Not everyone has control...
When my cousin, Melissa, was 21, she had a bright, happy outlook on life. She was a college student who had already secured a good state job. She was not in ultimate shape, but she was healthy. As a shy girl, she had only just met her first boyfriend. She was optimistic about her future. She had always had vision problems, but by 21, it was getting progressively worse. Despite many visits to the opthamologist, no one was quite sure why.
Then, one day, her vision went completely dark while she was driving. She managed to safely pull off the road and call her mother for help. A Cat-scan finally revealed the problem. She had a benign, but growing brain tumor around her optic nerve. It had to be removed or it would kill her. I was 17 at the time.
Our mothers are sisters, and my father died when I was very young. I spent much time at my aunt's house while my mother coped with her own grief. I wanted siblings very much, but my cousins were the closest thing I had to siblings until I was almost 10 years old. Being that Melissa was a few years older, I looked up to her. My senior year in high school should have been an exciting time for me to plan my own future, but instead, I was facing the reality of the fragility of life, and the fact that youth does not make you indestructible.
The surgery was supposed to take around 4 hours. We began to grow nervous as it eventually turned into an all day event, but were relieved that she did pull through. Sadly, our fears continued to grow as she did not appear as we had expected. Her head was so swollen that seeing her in the hospital bed was frighteningly reminiscent of that 80's movie "The Mask". They only allowed two visitors at a time, and her younger sister and I visited her together. She was barely awake, her head completely shaven, a large, blood-clotted gash in her over-sized skull. We didn't know what to say, and her sister was struggling to hold in her emotions. Finally, I just put my hand on Melissa's and told her "We love you and we are here." Melissa nodded that she understood, and I helped her sister back into the waiting room so that the next set of family members could visit with her. We were still waiting to hear what went wrong. But the doctor had left for his vacation after the surgery.

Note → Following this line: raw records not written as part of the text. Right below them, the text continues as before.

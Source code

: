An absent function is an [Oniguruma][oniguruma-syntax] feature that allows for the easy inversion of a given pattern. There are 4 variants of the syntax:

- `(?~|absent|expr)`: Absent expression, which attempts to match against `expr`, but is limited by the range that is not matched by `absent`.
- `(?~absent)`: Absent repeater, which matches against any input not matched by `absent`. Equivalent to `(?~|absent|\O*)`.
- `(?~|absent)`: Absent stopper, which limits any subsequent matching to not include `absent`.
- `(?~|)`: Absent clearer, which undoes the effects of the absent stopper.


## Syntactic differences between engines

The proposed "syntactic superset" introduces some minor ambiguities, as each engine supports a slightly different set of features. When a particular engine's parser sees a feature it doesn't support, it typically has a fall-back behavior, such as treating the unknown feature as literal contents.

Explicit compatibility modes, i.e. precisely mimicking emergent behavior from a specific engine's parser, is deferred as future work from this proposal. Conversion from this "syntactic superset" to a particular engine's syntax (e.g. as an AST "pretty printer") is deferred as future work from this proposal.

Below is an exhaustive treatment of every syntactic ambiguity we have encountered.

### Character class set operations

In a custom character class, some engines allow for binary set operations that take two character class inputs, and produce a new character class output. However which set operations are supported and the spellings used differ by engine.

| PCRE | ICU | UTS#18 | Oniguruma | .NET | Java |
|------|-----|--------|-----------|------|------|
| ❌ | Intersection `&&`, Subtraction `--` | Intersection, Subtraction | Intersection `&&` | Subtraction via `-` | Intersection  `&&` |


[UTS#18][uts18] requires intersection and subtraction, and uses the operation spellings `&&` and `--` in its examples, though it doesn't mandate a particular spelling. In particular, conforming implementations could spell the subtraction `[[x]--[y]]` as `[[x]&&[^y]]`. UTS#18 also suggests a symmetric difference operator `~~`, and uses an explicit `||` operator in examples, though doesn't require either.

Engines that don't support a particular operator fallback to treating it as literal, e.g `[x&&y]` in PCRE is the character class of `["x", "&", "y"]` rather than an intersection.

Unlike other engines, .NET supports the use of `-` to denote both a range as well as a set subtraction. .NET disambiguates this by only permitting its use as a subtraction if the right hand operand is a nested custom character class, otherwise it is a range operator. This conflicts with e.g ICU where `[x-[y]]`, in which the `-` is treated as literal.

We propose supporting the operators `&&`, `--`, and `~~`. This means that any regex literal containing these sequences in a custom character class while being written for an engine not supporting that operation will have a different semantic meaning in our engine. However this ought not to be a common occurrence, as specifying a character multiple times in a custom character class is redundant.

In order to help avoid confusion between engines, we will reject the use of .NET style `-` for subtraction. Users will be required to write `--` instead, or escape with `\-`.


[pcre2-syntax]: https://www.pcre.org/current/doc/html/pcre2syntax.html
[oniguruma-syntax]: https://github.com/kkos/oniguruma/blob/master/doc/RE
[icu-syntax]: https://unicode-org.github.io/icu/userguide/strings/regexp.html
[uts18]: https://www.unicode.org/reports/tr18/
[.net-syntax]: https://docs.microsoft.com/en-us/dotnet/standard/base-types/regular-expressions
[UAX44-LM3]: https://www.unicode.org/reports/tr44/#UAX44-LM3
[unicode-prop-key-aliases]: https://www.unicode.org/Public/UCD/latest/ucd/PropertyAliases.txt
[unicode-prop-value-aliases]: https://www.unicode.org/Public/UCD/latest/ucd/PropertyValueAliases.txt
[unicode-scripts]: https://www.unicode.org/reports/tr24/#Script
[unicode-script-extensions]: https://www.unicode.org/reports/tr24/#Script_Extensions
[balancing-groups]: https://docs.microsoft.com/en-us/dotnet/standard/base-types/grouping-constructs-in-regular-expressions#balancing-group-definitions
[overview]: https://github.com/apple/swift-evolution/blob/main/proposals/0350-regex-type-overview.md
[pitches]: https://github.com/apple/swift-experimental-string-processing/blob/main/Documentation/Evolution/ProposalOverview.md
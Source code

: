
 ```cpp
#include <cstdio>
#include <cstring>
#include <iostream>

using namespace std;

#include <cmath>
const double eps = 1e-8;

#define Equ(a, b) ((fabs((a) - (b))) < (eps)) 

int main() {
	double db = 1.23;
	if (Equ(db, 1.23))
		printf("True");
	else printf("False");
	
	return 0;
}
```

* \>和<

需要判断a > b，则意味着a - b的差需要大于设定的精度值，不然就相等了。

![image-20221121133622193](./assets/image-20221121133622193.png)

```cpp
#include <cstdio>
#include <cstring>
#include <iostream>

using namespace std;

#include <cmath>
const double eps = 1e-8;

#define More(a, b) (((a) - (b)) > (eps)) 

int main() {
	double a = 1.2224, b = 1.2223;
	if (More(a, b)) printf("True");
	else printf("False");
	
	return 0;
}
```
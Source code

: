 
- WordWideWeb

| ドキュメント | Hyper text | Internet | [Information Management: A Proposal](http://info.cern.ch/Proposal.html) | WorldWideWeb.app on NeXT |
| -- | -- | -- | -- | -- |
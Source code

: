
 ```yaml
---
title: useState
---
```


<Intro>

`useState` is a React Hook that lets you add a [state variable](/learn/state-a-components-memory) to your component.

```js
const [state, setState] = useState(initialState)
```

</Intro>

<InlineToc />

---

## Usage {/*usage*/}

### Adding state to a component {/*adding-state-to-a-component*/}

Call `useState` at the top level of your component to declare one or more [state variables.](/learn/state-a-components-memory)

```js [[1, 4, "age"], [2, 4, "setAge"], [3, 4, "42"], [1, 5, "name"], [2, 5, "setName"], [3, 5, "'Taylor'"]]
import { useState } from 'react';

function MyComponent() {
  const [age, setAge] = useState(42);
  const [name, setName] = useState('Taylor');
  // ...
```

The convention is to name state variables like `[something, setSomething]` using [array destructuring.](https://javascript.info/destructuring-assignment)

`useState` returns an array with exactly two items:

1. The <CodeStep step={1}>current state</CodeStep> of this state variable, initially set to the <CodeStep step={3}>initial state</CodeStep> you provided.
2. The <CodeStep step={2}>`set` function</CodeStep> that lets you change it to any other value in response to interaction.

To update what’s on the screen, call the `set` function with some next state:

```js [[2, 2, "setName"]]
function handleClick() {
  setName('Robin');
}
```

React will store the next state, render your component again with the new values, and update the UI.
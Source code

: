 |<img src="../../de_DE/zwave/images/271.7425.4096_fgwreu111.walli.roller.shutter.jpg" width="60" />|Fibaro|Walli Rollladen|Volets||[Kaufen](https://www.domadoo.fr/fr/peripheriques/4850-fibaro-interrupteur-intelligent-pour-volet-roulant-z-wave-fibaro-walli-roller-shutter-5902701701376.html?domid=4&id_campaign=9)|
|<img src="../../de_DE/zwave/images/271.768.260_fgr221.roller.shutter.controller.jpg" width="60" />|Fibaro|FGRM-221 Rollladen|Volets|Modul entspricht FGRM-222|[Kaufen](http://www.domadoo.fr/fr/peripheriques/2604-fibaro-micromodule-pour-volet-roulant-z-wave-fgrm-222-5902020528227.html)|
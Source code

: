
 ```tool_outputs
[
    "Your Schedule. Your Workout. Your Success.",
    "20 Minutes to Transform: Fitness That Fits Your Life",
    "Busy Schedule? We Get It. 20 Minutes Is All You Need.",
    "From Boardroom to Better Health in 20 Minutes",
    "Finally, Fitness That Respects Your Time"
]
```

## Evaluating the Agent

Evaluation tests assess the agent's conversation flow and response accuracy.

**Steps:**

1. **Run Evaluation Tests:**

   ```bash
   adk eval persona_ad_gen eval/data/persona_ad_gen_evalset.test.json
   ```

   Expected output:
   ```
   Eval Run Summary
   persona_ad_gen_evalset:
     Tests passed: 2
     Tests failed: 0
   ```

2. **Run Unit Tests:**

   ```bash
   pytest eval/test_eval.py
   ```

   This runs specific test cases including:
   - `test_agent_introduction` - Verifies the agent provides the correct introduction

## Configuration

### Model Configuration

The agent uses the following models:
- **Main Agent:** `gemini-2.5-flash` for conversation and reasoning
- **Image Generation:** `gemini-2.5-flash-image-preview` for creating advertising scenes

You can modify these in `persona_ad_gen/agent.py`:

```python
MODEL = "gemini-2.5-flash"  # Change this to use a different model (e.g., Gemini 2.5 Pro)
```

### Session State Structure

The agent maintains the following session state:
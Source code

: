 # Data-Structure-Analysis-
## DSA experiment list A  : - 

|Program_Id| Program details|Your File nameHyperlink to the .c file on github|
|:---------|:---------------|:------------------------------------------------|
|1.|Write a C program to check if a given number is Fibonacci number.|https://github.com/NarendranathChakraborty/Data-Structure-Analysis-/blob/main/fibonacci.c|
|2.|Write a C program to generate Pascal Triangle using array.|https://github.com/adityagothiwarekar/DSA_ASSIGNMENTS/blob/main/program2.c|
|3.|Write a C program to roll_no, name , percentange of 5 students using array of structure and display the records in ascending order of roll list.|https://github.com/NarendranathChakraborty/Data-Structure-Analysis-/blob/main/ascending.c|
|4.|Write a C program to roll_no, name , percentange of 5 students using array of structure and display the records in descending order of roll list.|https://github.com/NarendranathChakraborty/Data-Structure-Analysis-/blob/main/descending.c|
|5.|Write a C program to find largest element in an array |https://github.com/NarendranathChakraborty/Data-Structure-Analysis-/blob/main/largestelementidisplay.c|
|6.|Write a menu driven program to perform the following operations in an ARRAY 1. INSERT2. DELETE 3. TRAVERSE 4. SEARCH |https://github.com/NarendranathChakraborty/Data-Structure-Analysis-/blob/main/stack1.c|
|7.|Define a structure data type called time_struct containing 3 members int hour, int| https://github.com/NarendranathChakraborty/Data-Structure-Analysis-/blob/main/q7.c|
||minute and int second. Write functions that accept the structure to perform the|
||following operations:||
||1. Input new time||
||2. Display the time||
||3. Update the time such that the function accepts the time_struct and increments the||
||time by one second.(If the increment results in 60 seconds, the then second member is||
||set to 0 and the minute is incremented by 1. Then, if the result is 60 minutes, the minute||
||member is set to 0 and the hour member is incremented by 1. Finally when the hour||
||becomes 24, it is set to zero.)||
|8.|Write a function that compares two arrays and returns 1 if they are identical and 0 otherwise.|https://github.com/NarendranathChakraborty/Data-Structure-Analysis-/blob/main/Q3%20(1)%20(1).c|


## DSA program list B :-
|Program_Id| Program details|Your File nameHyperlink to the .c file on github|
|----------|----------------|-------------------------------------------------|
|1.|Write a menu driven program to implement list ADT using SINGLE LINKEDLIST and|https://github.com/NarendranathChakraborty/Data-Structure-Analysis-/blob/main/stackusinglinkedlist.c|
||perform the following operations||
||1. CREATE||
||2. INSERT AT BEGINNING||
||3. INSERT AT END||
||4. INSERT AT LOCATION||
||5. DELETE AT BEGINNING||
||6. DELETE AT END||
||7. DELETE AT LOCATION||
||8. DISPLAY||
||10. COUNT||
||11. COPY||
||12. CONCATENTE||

The 2 to 3 weeks that she was supposed to need to recover turned into 2 to 3 months, and in that time, we learned that her tumor had actually been attached to her pituitary gland and all, but the stem, had to be removed. She would need to take steroids to replace the lost hormones for the rest of her life. After having fluid drained for the third time, the nurses at the hospital decided that she needed to get up and move around. They sent her down a hallway alone with a walker. Of course, her equillibrium was still off and she fell and broke her hip. She had only just turned 21.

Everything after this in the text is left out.